▶ [Recorded data]:
--------

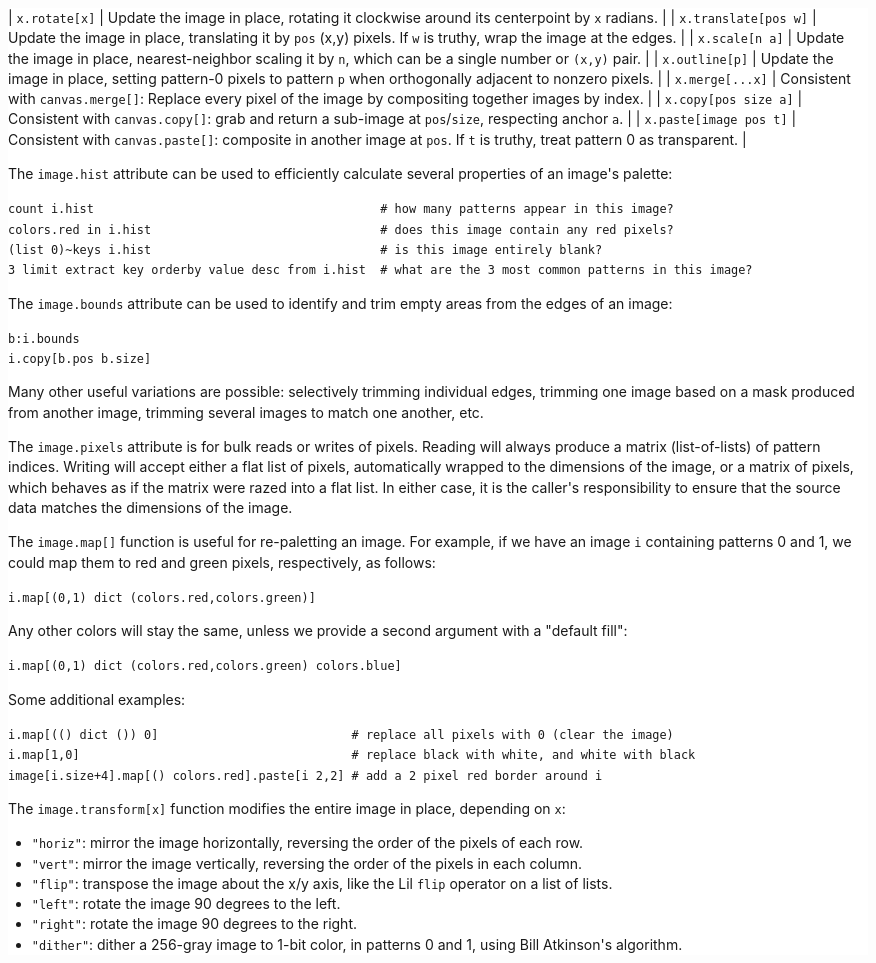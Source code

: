 | `x.rotate[x]`          | Update the image in place, rotating it clockwise around its centerpoint by `x` radians.                                  |
| `x.translate[pos w]`   | Update the image in place, translating it by `pos` (x,y) pixels. If `w` is truthy, wrap the image at the edges.          |
| `x.scale[n a]`         | Update the image in place, nearest-neighbor scaling it by `n`, which can be a single number or `(x,y)` pair.             |
| `x.outline[p]`         | Update the image in place, setting pattern-0 pixels to pattern `p` when orthogonally adjacent to nonzero pixels.         |
| `x.merge[...x]`        | Consistent with `canvas.merge[]`: Replace every pixel of the image by compositing together images by index.              |
| `x.copy[pos size a]`   | Consistent with `canvas.copy[]`: grab and return a sub-image at `pos`/`size`, respecting anchor `a`.                     |
| `x.paste[image pos t]` | Consistent with `canvas.paste[]`: composite in another image at `pos`. If `t` is truthy, treat pattern 0 as transparent. |

The `image.hist` attribute can be used to efficiently calculate several properties of an image's palette:
```lil
count i.hist                                        # how many patterns appear in this image?
colors.red in i.hist                                # does this image contain any red pixels?
(list 0)~keys i.hist                                # is this image entirely blank?
3 limit extract key orderby value desc from i.hist  # what are the 3 most common patterns in this image?
```

The `image.bounds` attribute can be used to identify and trim empty areas from the edges of an image:
```lil
b:i.bounds
i.copy[b.pos b.size]
```
Many other useful variations are possible: selectively trimming individual edges, trimming one image based on a mask produced from another image, trimming several images to match one another, etc.

The `image.pixels` attribute is for bulk reads or writes of pixels. Reading will always produce a matrix (list-of-lists) of pattern indices. Writing will accept either a flat list of pixels, automatically wrapped to the dimensions of the image, or a matrix of pixels, which behaves as if the matrix were razed into a flat list. In either case, it is the caller's responsibility to ensure that the source data matches the dimensions of the image.

The `image.map[]` function is useful for re-paletting an image. For example, if we have an image `i` containing patterns 0 and 1, we could map them to red and green pixels, respectively, as follows:
```lil
i.map[(0,1) dict (colors.red,colors.green)]
```
Any other colors will stay the same, unless we provide a second argument with a "default fill":
```lil
i.map[(0,1) dict (colors.red,colors.green) colors.blue]
```
Some additional examples:
```lil
i.map[(() dict ()) 0]                           # replace all pixels with 0 (clear the image)
i.map[1,0]                                      # replace black with white, and white with black
image[i.size+4].map[() colors.red].paste[i 2,2] # add a 2 pixel red border around i
```

The `image.transform[x]` function modifies the entire image in place, depending on `x`:
- `"horiz"`: mirror the image horizontally, reversing the order of the pixels of each row.
- `"vert"`: mirror the image vertically, reversing the order of the pixels in each column.
- `"flip"`: transpose the image about the x/y axis, like the Lil `flip` operator on a list of lists.
- `"left"`: rotate the image 90 degrees to the left.
- `"right"`: rotate the image 90 degrees to the right.
- `"dither"`: dither a 256-gray image to 1-bit color, in patterns 0 and 1, using Bill Atkinson's algorithm.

--------

▶ [Task statement]:
Go through the entries above and copy each line holding the string "paste".

▶ [Final answer]:
| `x.paste[image pos t]` | Consistent with `canvas.paste[]`: composite in another image at `pos`. If `t` is truthy, treat pattern 0 as transparent. |
image[i.size+4].map[() colors.red].paste[i 2,2] # add a 2 pixel red border around i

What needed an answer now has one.